This text uses set theory as a basis for exploring fundamental approaches to boolean algebraic logic, logic and deductive reasoning through propositional and predicate calculus, number theory, coding, arithmetic, and more. The author moves efficiently, for instance, from setting up integer arithmetic from the axioms of set theory on to Gödel's Incompleteness Theorem. This type of coverage is achieved through consistently laid out sections containing a handful of theorems, nearly all of which are proved, along with a smaller number of definitions and examples. A page of exercises concludes each section. The book provides no answers to any of the exercises.

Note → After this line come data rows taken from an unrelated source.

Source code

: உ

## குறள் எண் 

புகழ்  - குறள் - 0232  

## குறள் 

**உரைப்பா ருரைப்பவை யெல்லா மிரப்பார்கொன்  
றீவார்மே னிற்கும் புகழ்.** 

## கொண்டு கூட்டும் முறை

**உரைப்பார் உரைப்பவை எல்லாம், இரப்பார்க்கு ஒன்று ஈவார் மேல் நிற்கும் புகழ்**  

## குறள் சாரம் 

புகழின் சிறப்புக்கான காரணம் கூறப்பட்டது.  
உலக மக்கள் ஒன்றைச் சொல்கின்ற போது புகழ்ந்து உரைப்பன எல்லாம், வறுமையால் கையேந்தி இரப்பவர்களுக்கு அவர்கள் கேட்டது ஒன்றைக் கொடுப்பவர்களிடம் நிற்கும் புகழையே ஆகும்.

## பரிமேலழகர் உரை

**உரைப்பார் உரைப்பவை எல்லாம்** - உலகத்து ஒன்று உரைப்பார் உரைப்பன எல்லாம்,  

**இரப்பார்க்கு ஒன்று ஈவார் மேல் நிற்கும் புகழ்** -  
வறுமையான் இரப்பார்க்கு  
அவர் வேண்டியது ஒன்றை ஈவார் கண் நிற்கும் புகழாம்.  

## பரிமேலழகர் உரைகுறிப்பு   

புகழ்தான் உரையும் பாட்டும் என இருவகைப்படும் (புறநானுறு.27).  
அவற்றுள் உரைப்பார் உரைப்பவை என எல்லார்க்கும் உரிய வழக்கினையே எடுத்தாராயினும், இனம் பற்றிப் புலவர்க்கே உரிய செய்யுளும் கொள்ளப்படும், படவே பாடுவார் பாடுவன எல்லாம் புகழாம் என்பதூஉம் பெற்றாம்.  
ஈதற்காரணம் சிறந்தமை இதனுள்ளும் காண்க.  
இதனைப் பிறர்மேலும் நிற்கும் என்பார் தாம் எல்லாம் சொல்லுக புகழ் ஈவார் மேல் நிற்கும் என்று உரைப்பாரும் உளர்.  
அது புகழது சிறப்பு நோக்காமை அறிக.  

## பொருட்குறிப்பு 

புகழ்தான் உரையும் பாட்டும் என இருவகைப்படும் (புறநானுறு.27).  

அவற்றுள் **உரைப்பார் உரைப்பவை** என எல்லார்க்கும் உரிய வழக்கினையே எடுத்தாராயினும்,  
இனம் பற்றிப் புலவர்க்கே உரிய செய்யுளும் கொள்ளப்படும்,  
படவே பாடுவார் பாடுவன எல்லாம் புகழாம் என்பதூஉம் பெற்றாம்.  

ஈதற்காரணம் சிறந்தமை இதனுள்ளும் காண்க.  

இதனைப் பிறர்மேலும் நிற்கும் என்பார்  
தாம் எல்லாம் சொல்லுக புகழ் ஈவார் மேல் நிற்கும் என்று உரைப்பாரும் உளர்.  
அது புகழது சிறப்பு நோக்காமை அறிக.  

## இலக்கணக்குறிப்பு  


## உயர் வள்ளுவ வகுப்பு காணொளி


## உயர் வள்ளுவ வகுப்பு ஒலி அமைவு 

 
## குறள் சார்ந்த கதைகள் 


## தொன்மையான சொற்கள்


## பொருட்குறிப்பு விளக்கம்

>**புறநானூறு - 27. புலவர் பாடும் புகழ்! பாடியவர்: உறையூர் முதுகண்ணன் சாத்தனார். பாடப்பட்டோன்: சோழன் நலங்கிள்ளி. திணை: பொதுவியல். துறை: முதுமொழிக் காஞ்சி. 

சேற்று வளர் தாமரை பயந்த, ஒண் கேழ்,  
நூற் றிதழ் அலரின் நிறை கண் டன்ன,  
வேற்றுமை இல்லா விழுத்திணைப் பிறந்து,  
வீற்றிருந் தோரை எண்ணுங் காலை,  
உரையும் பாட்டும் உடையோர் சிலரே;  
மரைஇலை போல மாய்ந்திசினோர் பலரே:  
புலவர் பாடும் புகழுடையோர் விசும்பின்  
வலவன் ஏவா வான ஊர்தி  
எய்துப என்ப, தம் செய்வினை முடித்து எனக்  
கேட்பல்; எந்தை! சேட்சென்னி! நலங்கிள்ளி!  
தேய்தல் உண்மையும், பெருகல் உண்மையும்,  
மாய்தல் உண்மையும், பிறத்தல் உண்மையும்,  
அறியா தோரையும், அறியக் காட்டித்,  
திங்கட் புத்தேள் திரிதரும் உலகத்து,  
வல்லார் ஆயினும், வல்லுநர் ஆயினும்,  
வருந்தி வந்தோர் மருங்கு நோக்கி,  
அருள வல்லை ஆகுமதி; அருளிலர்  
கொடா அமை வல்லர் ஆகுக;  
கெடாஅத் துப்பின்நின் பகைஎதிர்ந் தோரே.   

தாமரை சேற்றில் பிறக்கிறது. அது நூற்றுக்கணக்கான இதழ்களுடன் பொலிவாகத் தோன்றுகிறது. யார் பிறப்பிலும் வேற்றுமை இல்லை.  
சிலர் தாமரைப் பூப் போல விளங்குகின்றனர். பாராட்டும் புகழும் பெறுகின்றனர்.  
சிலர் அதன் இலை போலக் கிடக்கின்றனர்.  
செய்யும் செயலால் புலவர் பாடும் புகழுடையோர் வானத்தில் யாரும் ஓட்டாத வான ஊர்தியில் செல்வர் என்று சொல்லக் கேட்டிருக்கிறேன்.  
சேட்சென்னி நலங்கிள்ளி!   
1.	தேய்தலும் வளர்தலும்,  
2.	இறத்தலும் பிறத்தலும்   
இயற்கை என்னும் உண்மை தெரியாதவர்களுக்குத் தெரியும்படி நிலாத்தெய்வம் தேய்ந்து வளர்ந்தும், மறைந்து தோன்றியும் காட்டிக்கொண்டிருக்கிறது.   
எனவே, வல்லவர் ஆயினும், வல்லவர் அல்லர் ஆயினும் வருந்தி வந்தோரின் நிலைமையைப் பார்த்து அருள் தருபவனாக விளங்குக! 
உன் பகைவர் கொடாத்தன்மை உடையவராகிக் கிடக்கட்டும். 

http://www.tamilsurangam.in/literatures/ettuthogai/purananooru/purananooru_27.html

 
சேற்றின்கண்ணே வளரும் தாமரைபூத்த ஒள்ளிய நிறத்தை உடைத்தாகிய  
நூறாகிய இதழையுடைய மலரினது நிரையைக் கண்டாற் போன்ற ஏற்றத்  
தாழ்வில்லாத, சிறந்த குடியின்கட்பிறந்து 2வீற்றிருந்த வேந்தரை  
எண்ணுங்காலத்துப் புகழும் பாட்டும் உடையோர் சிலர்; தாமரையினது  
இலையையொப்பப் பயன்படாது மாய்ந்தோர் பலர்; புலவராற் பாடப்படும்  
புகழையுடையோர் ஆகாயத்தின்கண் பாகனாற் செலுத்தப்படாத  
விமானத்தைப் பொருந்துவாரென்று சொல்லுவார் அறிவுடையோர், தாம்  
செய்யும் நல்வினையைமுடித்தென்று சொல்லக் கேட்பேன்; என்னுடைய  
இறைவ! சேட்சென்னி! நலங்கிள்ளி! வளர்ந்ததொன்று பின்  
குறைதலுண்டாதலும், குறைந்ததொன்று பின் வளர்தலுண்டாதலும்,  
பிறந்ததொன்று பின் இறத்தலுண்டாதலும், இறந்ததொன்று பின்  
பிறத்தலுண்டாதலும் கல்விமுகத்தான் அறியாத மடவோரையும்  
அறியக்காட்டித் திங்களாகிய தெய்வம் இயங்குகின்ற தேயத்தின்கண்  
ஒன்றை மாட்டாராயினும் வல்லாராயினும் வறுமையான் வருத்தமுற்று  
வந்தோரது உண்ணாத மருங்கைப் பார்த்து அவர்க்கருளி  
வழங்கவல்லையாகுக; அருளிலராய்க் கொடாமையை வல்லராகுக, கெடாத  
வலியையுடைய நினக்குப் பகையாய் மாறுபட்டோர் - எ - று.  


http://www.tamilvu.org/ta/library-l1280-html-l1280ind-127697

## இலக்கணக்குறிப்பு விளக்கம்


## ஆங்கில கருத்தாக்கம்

This book is subtitled "Applications to Computer Science and Cryptography". Most of the applications are only thinly glossed over. This includes bar codes, molecular topology, and circuit design. However, a few applications topics are dealt with in detail. Vintage cryptography enthusiasts will enjoy the seven-page section on the family of ENIGMA machines. This mostly covers recreating the mathematical steps taken to break the ENIGMA design starting from Polish efforts before World War II. There is also an exploration of the RSA algorithm, which includes the algorithm itself, a proof of its correctness, and an example of encrypting using RSA.
Being both concisely written and rather broad in scope, this book is an excellent resource to clear up issues on fundamentals from a variety of topics. The basic principles of group theory, probability, mathematical functions and more lie cheek by jowl in a clear and easy to follow manner. The chapter "Decidability and Completeness" is particularly worth mulling over with its comparisons of various approaches to incompleteness and a method for automated theorem proving. Further, this text includes a chapter covering the fundamentals of graph theory. This includes path-connected graphs, mathematical trees, bipartite graphs, and more.